Saved data entries:
-- -- --

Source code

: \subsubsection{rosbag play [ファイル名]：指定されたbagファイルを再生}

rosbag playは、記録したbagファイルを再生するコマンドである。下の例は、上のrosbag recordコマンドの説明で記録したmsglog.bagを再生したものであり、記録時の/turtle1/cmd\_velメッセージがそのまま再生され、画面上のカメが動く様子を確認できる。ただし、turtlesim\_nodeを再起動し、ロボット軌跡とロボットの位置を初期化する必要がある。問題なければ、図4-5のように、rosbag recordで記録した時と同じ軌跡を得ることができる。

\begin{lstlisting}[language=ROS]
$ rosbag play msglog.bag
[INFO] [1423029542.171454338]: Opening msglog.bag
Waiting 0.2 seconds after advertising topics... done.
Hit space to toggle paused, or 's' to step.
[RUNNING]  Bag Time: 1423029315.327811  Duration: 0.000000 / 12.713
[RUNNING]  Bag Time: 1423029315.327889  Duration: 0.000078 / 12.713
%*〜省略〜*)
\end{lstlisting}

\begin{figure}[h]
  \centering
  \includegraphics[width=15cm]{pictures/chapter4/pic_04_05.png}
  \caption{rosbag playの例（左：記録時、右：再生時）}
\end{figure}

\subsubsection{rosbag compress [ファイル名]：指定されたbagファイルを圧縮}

-- -- --

WHAT THIS TASK INVOLVES:
Where in the entries above does the word "subsubsection" appear? Copy each line that has it.

ANSWER BOX:
: \subsubsection{rosbag play [ファイル名]：指定されたbagファイルを再生}
\subsubsection{rosbag compress [ファイル名]：指定されたbagファイルを圧縮}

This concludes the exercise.